As rusgas no comando derrubaram as ações da companhia. E as discussões chegaram à arbitragem.

“A reorganização parte de uma convicção comum: a próxima etapa de desenvolvimento dos negócios exige maior foco, autonomia de gestão, clareza de responsabilidades e disciplina na alocação de capital”, explica a Azzas 2154, em nota.

A reorganização estabelece também uma solução definitiva para as controvérsias societárias entre os acionistas de referência.

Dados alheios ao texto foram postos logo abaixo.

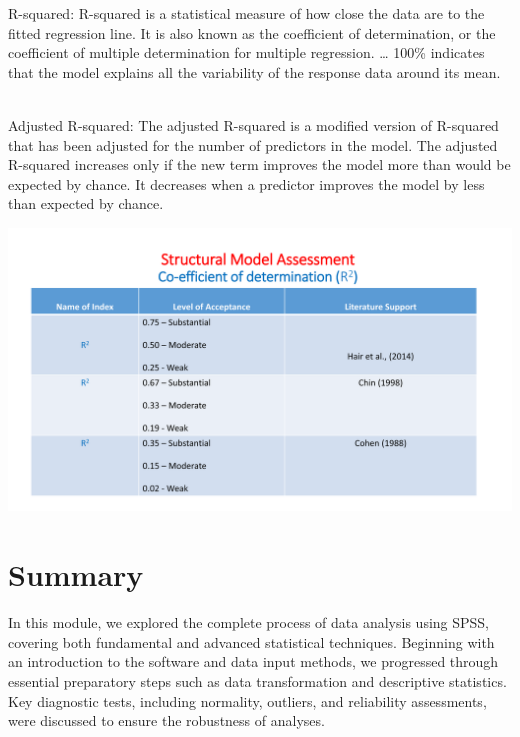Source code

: \documentclass[
  letterpaper,
  DIV=11,
  numbers=noendperiod]{scrreprt}
\begin{document}
\begin{tcolorbox}[enhanced jigsaw, rightrule=.15mm, arc=.35mm, colframe=quarto-callout-note-color-frame, coltitle=black, left=2mm, colbacktitle=quarto-callout-note-color!10!white, bottomtitle=1mm, titlerule=0mm, colback=white, breakable, opacitybacktitle=0.6, opacityback=0, toprule=.15mm, toptitle=1mm, title=\textcolor{quarto-callout-note-color}{\faInfo}\hspace{0.5em}{R-Squired \& Adjusted R-Squired}, bottomrule=.15mm, leftrule=.75mm]

{R-squared:} {R-squared is a statistical measure of how close the data
are to the fitted regression line. It is also known as the coefficient
of determination, or the coefficient of multiple determination for
multiple regression. \ldots{} 100\% indicates that the model explains
all the variability of the response data around its mean.}\\
\strut \\
{Adjusted R-squared:} {The adjusted R-squared is a modified version of
R-squared that has been adjusted for the number of predictors in the
model. The adjusted R-squared increases only if the new term improves
the model more than would be expected by chance. It decreases when a
predictor improves the model by less than expected by chance.}

\end{tcolorbox}

\includegraphics{images/slides/img_Page_147.png}


\chapter{Summary}\label{summary}

In this module, we explored the complete process of data analysis using
SPSS, covering both fundamental and advanced statistical techniques.
Beginning with an introduction to the software and data input methods,
we progressed through essential preparatory steps such as data
transformation and descriptive statistics. Key diagnostic tests,
including normality, outliers, and reliability assessments, were
discussed to ensure the robustness of analyses.\\
\end{document}

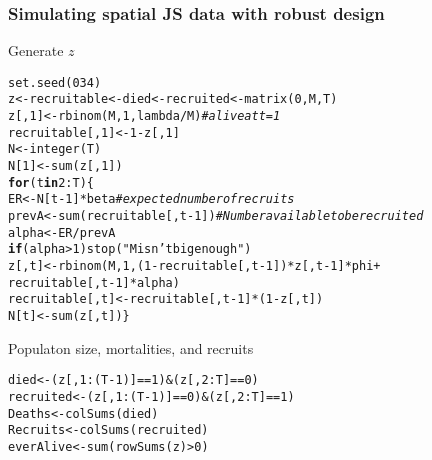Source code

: \documentclass[color=usenames,dvipsnames]{beamer}\usepackage[]{graphicx}\usepackage[]{xcolor}
\makeatletter
\newcommand{\hlnum}[1]{\textcolor[rgb]{0.69,0.494,0}{#1}}%
\newcommand{\hlsng}[1]{\textcolor[rgb]{0.749,0.012,0.012}{#1}}%
\newcommand{\hlcom}[1]{\textcolor[rgb]{0.514,0.506,0.514}{\textit{#1}}}%
\newcommand{\hlopt}[1]{\textcolor[rgb]{0,0,0}{#1}}%
\newcommand{\hldef}[1]{\textcolor[rgb]{0,0,0}{#1}}%
\newcommand{\hlkwa}[1]{\textcolor[rgb]{0,0,0}{\textbf{#1}}}%
\newcommand{\hlkwb}[1]{\textcolor[rgb]{0,0.341,0.682}{#1}}%
\newcommand{\hlkwd}[1]{\textcolor[rgb]{0.004,0.004,0.506}{#1}}%
\newenvironment{kframe}{%
 \def\at@end@of@kframe{}%
 \ifinner\ifhmode%
  \def\at@end@of@kframe{\end{minipage}}%
  \begin{minipage}{\columnwidth}%
 \fi\fi%
 \def\FrameCommand##1{\hskip\@totalleftmargin \hskip-\fboxsep
 \colorbox{shadecolor}{##1}\hskip-\fboxsep
     \hskip-\linewidth \hskip-\@totalleftmargin \hskip\columnwidth}%
 \MakeFramed {\advance\hsize-\width
   \@totalleftmargin\z@ \linewidth\hsize
   \@setminipage}}%
 {\par\unskip\endMakeFramed%
 \at@end@of@kframe}
\newenvironment{knitrout}{}{} %
\makeatother
\begin{document}
\begin{frame}[fragile]
  \frametitle{Simulating spatial JS data with robust design}
{Generate $z$}
\begin{knitrout}\scriptsize
{}\color{fgcolor}\begin{kframe}
\begin{alltt}
\hlkwd{set.seed}\hldef{(}\hlnum{034}\hldef{)}
\hldef{z} \hlkwb{<-} \hldef{recruitable} \hlkwb{<-} \hldef{died} \hlkwb{<-} \hldef{recruited} \hlkwb{<-} \hlkwd{matrix}\hldef{(}\hlnum{0}\hldef{, M, T)}
\hldef{z[,}\hlnum{1}\hldef{]} \hlkwb{<-} \hlkwd{rbinom}\hldef{(M,} \hlnum{1}\hldef{, lambda}\hlopt{/}\hldef{M)} \hlcom{# alive at t=1}
\hldef{recruitable[,}\hlnum{1}\hldef{]} \hlkwb{<-} \hlnum{1}\hlopt{-}\hldef{z[,}\hlnum{1}\hldef{]}
\hldef{N} \hlkwb{<-} \hlkwd{integer}\hldef{(T)}
\hldef{N[}\hlnum{1}\hldef{]} \hlkwb{<-} \hlkwd{sum}\hldef{(z[,}\hlnum{1}\hldef{])}
\hlkwa{for}\hldef{(t} \hlkwa{in} \hlnum{2}\hlopt{:}\hldef{T) \{}
    \hldef{ER} \hlkwb{<-} \hldef{N[t}\hlopt{-}\hlnum{1}\hldef{]}\hlopt{*}\hldef{beta} \hlcom{# expected number of recruits}
    \hldef{prevA} \hlkwb{<-} \hlkwd{sum}\hldef{(recruitable[,t}\hlopt{-}\hlnum{1}\hldef{])} \hlcom{# Number available to be recruited}
    \hldef{alpha} \hlkwb{<-} \hldef{ER}\hlopt{/}\hldef{prevA}
    \hlkwa{if}\hldef{(alpha} \hlopt{>} \hlnum{1}\hldef{)} \hlkwd{stop}\hldef{(}\hlsng{"M isn't big enough"}\hldef{)}
    \hldef{z[,t]} \hlkwb{<-} \hlkwd{rbinom}\hldef{(M,} \hlnum{1}\hldef{, (}\hlnum{1}\hlopt{-}\hldef{recruitable[,t}\hlopt{-}\hlnum{1}\hldef{])}\hlopt{*}\hldef{z[,t}\hlopt{-}\hlnum{1}\hldef{]}\hlopt{*}\hldef{phi} \hlopt{+}
                          \hldef{recruitable[,t}\hlopt{-}\hlnum{1}\hldef{]}\hlopt{*}\hldef{alpha)}
    \hldef{recruitable[,t]} \hlkwb{<-} \hldef{recruitable[,t}\hlopt{-}\hlnum{1}\hldef{]}\hlopt{*}\hldef{(}\hlnum{1}\hlopt{-}\hldef{z[,t])}
    \hldef{N[t]} \hlkwb{<-} \hlkwd{sum}\hldef{(z[,t])  \}}
\end{alltt}
\end{kframe}
\end{knitrout}
\pause
\vfill
{\normalsize Populaton size, mortalities, and recruits}
\begin{knitrout}\scriptsize
{}\color{fgcolor}\begin{kframe}
\begin{alltt}
\hldef{died} \hlkwb{<-} \hldef{(z[,}\hlnum{1}\hlopt{:}\hldef{(T}\hlopt{-}\hlnum{1}\hldef{)]}\hlopt{==}\hlnum{1}\hldef{)} \hlopt{&} \hldef{(z[,}\hlnum{2}\hlopt{:}\hldef{T]}\hlopt{==}\hlnum{0}\hldef{)}
\hldef{recruited} \hlkwb{<-} \hldef{(z[,}\hlnum{1}\hlopt{:}\hldef{(T}\hlopt{-}\hlnum{1}\hldef{)]}\hlopt{==}\hlnum{0}\hldef{)} \hlopt{&} \hldef{(z[,}\hlnum{2}\hlopt{:}\hldef{T]}\hlopt{==}\hlnum{1}\hldef{)}
\hldef{Deaths} \hlkwb{<-} \hlkwd{colSums}\hldef{(died)}
\hldef{Recruits} \hlkwb{<-} \hlkwd{colSums}\hldef{(recruited)}
\hldef{everAlive} \hlkwb{<-} \hlkwd{sum}\hldef{(}\hlkwd{rowSums}\hldef{(z)}\hlopt{>}\hlnum{0}\hldef{)}
\end{alltt}
\end{kframe}
\end{knitrout}
\end{frame}
\end{document}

O acordo de agora põe fim às controvérsias legais entre Birman e Jatahy, que se comprometeram em extinguir procedimento arbitral e medida cautelar hoje em curso, além de deixarem de litigar em relação a fatos ocorridos antes dessa decisão de redividir a companhia.

Como será a divisão

Essa redivisão do Azzas será feita em duas etapas. Primeiro, haverá a separação das marcas entre Arezzo&Co e Soma. Depois, haverá uma troca de ações entre os acionistas dessas duas empresas. Quando esse processo estiver concluído, o Soma terá 25,95% das ações nas mãos de Jatahy e sócios e outros 6,18% com o bloco da família Birman. Na Arezzo&Co, a família fundadora terá 32,13%, com desembarque de Jatahy.

Os 67,87% restantes de cada empresa será detido pelos demais sócios e investidores. Cada acionista do Azzas terá ações emitidas pelas duas novas companhias em cotas proporcionais à participação que detém hoje no grupo consolidado. A operação ainda depende de aprovação do Conselho Administrativo de Defesa Econômica (Cade) e da B3.

No caso da Farm Rio — cuja separação teria sido pedida diretamente por seus fundadores, Katia e Marcello Bastos, de acordo com uma pessoa a par das negociaçõe0 —, 57,4% das ações serão da Arezzo&Co e 42,6% do Soma.